London’s super-prime landlords appear to be benefitting from higher stamp duty costs and Brexit uncertainty, as reflected by a rise in super-prime letting transactions, according to a fresh report from Knight Frank.
Sellers in prime central London are struggling to attract purchasers against a backdrop of higher property taxes and weaker sentiment owed in part to the outcome of the EU vote, as more families opt to rent rather than buy property in order to avoid steep stamp duty tax bills.
Recent tax hikes on expensive homes, mean that the stamp duty on the purchase of a £15m property is now £1.714m.
Super-prime letting transactions in central London increased 16% to 109 in the year to September compared to the previous 12 months, Knight Frank said.
Almost a quarter of high-end property transactions took place in Knightsbridge, but other desirable areas like South Kensington, Mayfair, Regent’s Park and Holland Park also attracted super-prime renters.
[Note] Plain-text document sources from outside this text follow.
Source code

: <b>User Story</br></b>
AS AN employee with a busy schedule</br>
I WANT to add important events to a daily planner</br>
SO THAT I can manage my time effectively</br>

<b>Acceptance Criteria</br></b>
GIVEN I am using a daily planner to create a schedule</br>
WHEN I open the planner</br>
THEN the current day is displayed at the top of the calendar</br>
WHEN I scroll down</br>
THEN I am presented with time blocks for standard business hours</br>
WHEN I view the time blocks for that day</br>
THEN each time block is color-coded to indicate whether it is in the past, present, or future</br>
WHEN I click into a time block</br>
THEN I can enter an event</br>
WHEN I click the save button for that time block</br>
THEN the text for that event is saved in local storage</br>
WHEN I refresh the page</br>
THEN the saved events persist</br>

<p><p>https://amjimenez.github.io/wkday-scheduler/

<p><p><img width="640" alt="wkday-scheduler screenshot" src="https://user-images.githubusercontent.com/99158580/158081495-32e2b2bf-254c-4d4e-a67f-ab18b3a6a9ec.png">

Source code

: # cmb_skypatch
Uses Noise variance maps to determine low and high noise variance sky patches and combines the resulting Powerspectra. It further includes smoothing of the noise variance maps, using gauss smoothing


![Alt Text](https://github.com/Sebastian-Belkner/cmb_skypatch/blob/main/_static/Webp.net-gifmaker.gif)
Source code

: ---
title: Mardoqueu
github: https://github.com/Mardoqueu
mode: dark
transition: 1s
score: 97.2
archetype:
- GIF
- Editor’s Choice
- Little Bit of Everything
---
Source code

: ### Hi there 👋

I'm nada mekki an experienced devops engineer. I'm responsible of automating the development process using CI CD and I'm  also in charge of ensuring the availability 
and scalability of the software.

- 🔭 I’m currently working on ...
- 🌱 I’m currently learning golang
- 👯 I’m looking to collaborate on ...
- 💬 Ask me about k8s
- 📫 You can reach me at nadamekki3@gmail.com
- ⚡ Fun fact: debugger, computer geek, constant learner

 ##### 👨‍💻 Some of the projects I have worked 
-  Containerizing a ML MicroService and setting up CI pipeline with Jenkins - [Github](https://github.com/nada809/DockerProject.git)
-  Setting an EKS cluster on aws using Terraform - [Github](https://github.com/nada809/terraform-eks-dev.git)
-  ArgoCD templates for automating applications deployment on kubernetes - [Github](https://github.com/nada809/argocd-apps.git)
“Given the higher running costs buyers also face, stamp duty can be a concern unless they plan to be in a property for the long-term”, said Tom Smith, head of super-prime lettings at Knight Frank.
“This is particularly the case while uncertainty surrounds the short-term prospects for price growth”, he added, reflecting the fact that property purchase prices in prime central London are currently falling.